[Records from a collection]
"""
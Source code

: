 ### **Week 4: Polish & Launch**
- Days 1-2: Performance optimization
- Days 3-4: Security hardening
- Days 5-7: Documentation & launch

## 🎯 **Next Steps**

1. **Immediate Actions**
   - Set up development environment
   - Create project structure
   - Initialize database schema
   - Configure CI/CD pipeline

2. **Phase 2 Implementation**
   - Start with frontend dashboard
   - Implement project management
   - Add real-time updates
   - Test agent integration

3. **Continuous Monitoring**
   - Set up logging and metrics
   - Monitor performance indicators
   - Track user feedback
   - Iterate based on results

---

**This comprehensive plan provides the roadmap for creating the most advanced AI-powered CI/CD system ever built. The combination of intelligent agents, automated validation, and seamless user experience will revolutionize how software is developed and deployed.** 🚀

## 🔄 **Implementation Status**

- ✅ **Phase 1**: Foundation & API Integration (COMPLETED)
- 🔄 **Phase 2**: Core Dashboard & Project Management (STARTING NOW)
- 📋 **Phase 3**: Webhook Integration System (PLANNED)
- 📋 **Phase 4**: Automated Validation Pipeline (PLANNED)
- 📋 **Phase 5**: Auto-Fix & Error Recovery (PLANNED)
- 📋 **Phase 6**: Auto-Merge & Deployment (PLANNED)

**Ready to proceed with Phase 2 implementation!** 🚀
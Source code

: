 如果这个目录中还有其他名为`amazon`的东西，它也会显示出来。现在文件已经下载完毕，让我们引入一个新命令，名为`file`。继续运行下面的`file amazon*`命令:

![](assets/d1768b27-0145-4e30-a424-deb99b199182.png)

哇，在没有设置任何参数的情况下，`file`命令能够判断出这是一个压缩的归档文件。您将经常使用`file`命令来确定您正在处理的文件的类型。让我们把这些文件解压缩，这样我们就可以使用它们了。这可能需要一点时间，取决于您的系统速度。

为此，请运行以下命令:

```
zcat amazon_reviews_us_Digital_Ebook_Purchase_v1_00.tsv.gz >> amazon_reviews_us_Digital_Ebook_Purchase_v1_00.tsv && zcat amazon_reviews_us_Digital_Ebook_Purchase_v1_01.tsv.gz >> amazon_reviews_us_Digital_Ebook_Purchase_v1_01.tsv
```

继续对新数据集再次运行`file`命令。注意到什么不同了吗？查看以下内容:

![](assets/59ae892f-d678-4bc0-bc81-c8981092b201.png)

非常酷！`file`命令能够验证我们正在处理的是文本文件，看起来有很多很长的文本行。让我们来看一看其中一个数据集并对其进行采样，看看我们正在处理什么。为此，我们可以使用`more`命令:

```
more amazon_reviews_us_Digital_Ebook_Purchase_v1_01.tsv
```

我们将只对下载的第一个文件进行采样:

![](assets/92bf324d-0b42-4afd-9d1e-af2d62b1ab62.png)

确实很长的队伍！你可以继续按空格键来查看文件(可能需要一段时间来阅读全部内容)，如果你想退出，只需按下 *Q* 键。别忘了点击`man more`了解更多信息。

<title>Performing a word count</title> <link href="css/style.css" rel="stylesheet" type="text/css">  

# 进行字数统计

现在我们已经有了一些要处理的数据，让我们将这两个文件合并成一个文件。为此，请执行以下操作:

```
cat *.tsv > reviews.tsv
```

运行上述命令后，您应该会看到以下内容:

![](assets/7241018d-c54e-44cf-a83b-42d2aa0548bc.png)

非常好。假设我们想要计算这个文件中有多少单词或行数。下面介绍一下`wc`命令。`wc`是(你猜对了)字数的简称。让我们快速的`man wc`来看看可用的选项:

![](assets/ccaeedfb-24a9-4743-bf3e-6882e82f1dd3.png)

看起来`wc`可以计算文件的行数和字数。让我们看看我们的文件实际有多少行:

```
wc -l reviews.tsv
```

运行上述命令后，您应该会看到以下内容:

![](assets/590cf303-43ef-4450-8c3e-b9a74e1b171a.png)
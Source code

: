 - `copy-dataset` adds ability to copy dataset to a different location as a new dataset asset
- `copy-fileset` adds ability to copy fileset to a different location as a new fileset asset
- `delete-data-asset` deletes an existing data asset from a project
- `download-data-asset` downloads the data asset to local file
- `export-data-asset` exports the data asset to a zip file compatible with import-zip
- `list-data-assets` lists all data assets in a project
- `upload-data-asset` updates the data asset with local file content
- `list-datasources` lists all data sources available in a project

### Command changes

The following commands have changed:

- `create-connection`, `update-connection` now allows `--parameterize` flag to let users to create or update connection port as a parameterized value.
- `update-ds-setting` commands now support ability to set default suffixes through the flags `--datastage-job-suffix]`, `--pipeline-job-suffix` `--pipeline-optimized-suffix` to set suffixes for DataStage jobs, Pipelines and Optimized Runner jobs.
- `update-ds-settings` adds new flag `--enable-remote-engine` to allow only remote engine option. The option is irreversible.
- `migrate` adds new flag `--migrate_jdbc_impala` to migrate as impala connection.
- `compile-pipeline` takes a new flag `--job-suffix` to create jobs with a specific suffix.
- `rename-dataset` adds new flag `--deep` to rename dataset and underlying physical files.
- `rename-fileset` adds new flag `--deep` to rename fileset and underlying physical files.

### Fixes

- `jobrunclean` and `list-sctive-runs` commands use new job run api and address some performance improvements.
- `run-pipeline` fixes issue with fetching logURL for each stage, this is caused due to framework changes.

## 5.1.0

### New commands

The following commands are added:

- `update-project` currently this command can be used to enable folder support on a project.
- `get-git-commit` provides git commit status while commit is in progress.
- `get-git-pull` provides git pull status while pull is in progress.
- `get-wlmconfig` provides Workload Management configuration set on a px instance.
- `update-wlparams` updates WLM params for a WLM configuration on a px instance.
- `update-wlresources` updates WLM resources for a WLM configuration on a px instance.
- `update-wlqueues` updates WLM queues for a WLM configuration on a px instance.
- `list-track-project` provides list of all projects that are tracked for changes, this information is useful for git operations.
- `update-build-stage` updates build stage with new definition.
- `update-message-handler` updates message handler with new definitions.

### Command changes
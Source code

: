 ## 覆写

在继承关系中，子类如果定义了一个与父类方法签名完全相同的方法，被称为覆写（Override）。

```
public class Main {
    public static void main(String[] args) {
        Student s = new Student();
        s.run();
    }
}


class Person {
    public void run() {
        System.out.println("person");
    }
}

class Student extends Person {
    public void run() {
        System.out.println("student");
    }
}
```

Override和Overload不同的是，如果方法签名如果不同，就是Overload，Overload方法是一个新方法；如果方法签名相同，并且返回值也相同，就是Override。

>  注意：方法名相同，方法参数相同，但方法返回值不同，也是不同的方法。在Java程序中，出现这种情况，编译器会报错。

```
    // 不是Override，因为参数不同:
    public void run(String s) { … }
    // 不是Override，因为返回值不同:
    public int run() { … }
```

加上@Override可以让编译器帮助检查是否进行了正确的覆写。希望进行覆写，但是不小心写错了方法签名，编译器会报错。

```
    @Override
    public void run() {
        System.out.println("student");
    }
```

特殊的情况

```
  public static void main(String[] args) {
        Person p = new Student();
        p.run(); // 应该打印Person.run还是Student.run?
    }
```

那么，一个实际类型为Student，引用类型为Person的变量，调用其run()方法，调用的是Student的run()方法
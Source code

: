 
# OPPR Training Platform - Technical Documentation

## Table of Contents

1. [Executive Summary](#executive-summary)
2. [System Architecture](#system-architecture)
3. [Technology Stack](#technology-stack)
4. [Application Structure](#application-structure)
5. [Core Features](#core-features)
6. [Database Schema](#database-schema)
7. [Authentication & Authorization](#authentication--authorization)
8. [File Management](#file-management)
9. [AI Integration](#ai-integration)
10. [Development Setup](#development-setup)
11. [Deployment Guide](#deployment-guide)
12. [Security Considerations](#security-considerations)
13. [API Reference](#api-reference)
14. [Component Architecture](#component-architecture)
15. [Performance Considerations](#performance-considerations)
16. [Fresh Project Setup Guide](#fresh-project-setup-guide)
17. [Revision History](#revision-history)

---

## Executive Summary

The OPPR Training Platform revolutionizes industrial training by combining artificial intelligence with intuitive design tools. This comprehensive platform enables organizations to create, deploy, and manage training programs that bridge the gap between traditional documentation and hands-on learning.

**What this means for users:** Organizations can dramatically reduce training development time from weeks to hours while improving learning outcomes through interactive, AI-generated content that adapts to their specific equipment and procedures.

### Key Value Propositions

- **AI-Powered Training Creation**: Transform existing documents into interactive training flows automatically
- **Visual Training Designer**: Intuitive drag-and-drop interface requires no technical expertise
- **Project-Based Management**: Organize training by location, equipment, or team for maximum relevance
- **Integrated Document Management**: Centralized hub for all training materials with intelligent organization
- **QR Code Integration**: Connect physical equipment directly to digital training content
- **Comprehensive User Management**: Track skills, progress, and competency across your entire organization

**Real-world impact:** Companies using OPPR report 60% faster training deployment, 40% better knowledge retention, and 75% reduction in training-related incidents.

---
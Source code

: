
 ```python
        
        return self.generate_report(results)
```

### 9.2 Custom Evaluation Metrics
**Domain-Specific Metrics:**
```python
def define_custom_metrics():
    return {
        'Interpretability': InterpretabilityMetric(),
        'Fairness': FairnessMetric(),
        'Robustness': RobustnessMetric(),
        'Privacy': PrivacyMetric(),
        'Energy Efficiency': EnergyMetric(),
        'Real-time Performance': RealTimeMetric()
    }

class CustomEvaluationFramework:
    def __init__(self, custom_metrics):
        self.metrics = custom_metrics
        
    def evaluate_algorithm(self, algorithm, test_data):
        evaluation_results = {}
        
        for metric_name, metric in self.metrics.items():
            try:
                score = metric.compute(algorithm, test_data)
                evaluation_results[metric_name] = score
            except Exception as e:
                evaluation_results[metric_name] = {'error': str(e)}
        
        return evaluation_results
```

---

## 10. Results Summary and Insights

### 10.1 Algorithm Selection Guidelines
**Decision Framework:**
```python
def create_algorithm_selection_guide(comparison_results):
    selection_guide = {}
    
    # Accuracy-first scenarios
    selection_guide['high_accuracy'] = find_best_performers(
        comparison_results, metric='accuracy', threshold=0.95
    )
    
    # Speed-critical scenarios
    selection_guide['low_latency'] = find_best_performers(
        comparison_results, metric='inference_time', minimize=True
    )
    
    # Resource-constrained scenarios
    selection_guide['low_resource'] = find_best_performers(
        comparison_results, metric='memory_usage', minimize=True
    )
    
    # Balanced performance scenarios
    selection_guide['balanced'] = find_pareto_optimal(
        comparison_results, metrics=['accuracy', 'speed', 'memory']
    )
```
"""
- [Exercise goal]
In the records above, find the line containing "- Start with frontend dashboard" and restate word for word every line from the first through that one.

- [Exercise output]
Source code

: ### **Week 4: Polish & Launch**
- Days 1-2: Performance optimization
- Days 3-4: Security hardening
- Days 5-7: Documentation & launch

## 🎯 **Next Steps**

1. **Immediate Actions**
   - Set up development environment
   - Create project structure
   - Initialize database schema
   - Configure CI/CD pipeline

2. **Phase 2 Implementation**
   - Start with frontend dashboard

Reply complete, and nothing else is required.